Shipyard Brewing Company of Portland, Maine recently announced a marketing partnership with the California based Fess Parker winery.  Shipyard, which already boasts a 40,000 case per year presence in California, hopes to increase sales by 25 percent by latching on to the marketing arm of a winery founded by the man who played Davy Crockett and Daniel Boone.  (You can't make this stuff up!)  Fess Parker Winery will introduce Shipyard to restaurants and stores in the highly competitive California market. The 700-acre winery is now linked with the 15th largest microbrewery in the United States.

Pairing wine with beer (or even the other way around) is no strange idea.  Archaic laws limiting alcohol sales in Pennsylvania have actually helped local wineries form strong bonds between brewer and vintner.  Kim Waltz, co-owner of the Waltz Vineyards in the beer heavy county of Lancaster, provides products to craft breweries and specialty pubs in the area.

“My wines provide an option to people who are with a partner or spouse who enjoys handcrafted beers by providing an upscale, hand-crafted, small batch option for the non-beer drinker who appreciates a little more freshness and boldness in their wine just like their partner appreciates in the beer,” said Waltz.

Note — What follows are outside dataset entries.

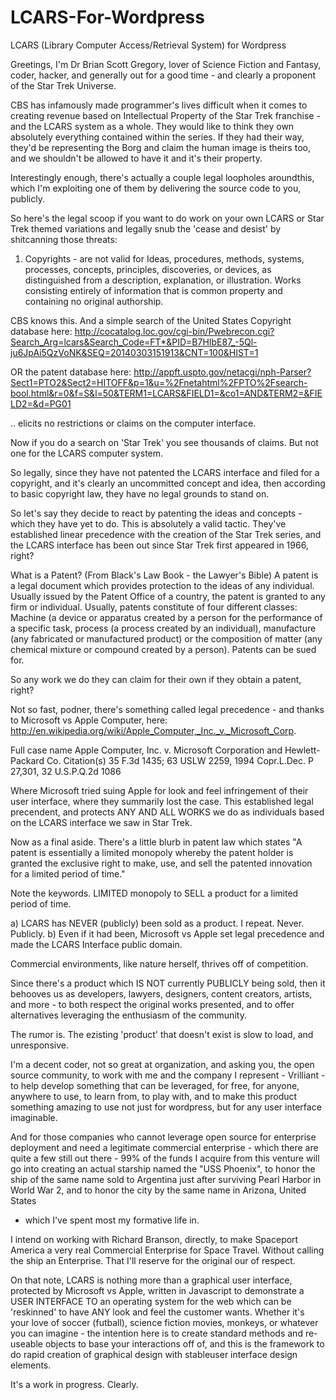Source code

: LCARS-For-Wordpress
===================

LCARS (Library Computer Access/Retrieval System) for Wordpress

Greetings, I'm Dr Brian Scott Gregory, lover of Science Fiction and Fantasy, coder, hacker, and generally
out for a good time - and clearly a proponent of the Star Trek Universe.

CBS has infamously made programmer's lives difficult when it comes to creating revenue based on
Intellectual Property of the Star Trek franchise - and the LCARS system as a whole. They would like to think
they own absolutely everything contained within the series. If they had their way, they'd be representing
the Borg and claim the human image is theirs too, and we shouldn't be allowed to have it and it's their property.

Interestingly enough, there's actually a couple legal loopholes aroundthis, which I'm exploiting one of them 
by delivering the source code to you, publicly. 

So here's the legal scoop if you want to do work on your own LCARS or Star Trek themed variations 
and legally snub the 'cease and desist' by shitcanning those threats:

1) Copyrights - are not valid for Ideas, procedures, methods, systems, processes, concepts, principles, 
discoveries, or devices, as distinguished from a description, explanation, or illustration. Works consisting 
entirely of information that is common property and containing no original authorship.

CBS knows this. And a simple search of the United States Copyright database here:
http://cocatalog.loc.gov/cgi-bin/Pwebrecon.cgi?Search_Arg=lcars&Search_Code=FT*&PID=B7HIbE87_-5Ql-ju6JpAi5QzVoNK&SEQ=20140303151913&CNT=100&HIST=1

OR the patent database here:
http://appft.uspto.gov/netacgi/nph-Parser?Sect1=PTO2&Sect2=HITOFF&p=1&u=%2Fnetahtml%2FPTO%2Fsearch-bool.html&r=0&f=S&l=50&TERM1=LCARS&FIELD1=&co1=AND&TERM2=&FIELD2=&d=PG01

.. elicits no restrictions or claims on the computer interface. 

Now if you do a search on 'Star Trek' you see thousands of claims. But not one for the LCARS computer system.

So legally, since they have not patented the LCARS interface and filed for a copyright, and it's clearly an
uncommitted concept and idea, then according to basic copyright law, they have no legal grounds to stand on. 

So let's say they decide to react by patenting the ideas and concepts - which they have yet to do. This
is absolutely a valid tactic. They've established linear precedence with the creation of the Star Trek series, 
and the LCARS interface has been out since Star Trek first appeared in 1966, right?

What is a Patent? (From Black's Law Book - the Lawyer's Bible) A patent is a legal document which provides
protection to the ideas of any individual. Usually issued by the Patent Office of a country, the patent is granted 
to any firm or individual. Usually, patents constitute of four different classes: Machine (a device or apparatus
created by a person for the performance of a specific task, process (a process created by an individual), 
manufacture (any fabricated or manufactured product) or the composition of matter (any chemical mixture or
compound created by a person). Patents can be sued for.

So any work we do they can claim for their own if they obtain a patent, right?

Not so fast, podner, there's something called legal precedence - and thanks to Microsoft vs Apple Computer, here:
http://en.wikipedia.org/wiki/Apple_Computer,_Inc._v._Microsoft_Corp.

Full case name 	Apple Computer, Inc. v. Microsoft Corporation and Hewlett-Packard Co.
Citation(s) 	35 F.3d 1435; 63 USLW 2259, 1994 Copr.L.Dec. P 27,301, 32 U.S.P.Q.2d 1086

Where Microsoft tried suing Apple for look and feel infringement of their user interface, where they summarily 
lost the case. This established legal precendent, and protects ANY AND ALL WORKS we do as individuals based on 
the LCARS interface we saw in Star Trek.

Now as a final aside. There's a little blurb in patent law which states "A patent is essentially a limited 
monopoly whereby the patent holder is granted the exclusive right to make, use, and sell the patented innovation 
for a limited period of time."

Note the keywords. LIMITED monopoly to SELL a product for a limited period of time.

a) LCARS has NEVER (publicly) been sold as a product. I repeat. Never. Publicly.
b) Even if it had been, Microsoft vs Apple set legal precedence and made the LCARS Interface public domain.

Commercial environments, like nature herself, thrives off of competition.

Since there's a product which IS NOT currently PUBLICLY being sold, then it behooves us as developers, lawyers, 
designers, content creators, artists, and more - to both respect the original works presented, and to offer 
alternatives leveraging the enthusiasm of the community. 

The rumor is. The ezisting 'product' that doesn't exist is slow to load, and unresponsive. 

I'm a decent coder, not so great at organization, and asking you, the open source community, to work with me and 
the company I represent - Vrilliant - to help develop something that can be leveraged, for free, for anyone, anywhere 
to use, to learn from, to play with, and to make this product something amazing to use not just for wordpress, but 
for any user interface imaginable. 

And for those companies who cannot leverage open source for enterprise deployment and need a legitimate commercial 
enterprise - which there are quite a few still out there - 99% of the funds I acquire from this venture will go 
into creating an actual starship named the "USS Phoenix", to honor the ship of the same name sold to Argentina 
just after surviving Pearl Harbor in World War 2, and to honor the city by the same name in Arizona, United States 
- which I've spent most my formative life in.

I intend on working with Richard Branson, directly, to make Spaceport America a very real Commercial Enterprise for 
Space Travel. Without calling the ship an Enterprise. That I'll reserve for the original our of respect.

On that note, LCARS is nothing more than a graphical user interface, protected by Microsoft vs Apple, written in
Javascript to demonstrate a USER INTERFACE TO an operating system for the web which can be 'reskinned' to have ANY
look and feel the customer wants.  Whether it's your love of soccer (futball), science fiction movies, monkeys, or 
whatever you can imagine - the intention here is to create standard methods and re-useable objects to base your
interactions off of, and this is the framework to do rapid creation of graphical design with stableuser interface
design elements.

It's a work in progress. Clearly.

Pennsylvania has a separate license for wineries who would also like to sell beer.  Things are not so rosy in Kentucky.  Back in 2005, SB73 amended the state's law regarding wineries selling beer reading: “The retail malt beverage license ... shall limit the licensee to the sale of malt beverages for consumption on the premises only.”  It seems some politicians objected to one winery's increased sales of cases to go.  So, now wineries can only sell beer that must be consumed during a patrons visit.

It might be a while until beer aficionados and wine enthusiasts are truly married, but at least now some are holding hands.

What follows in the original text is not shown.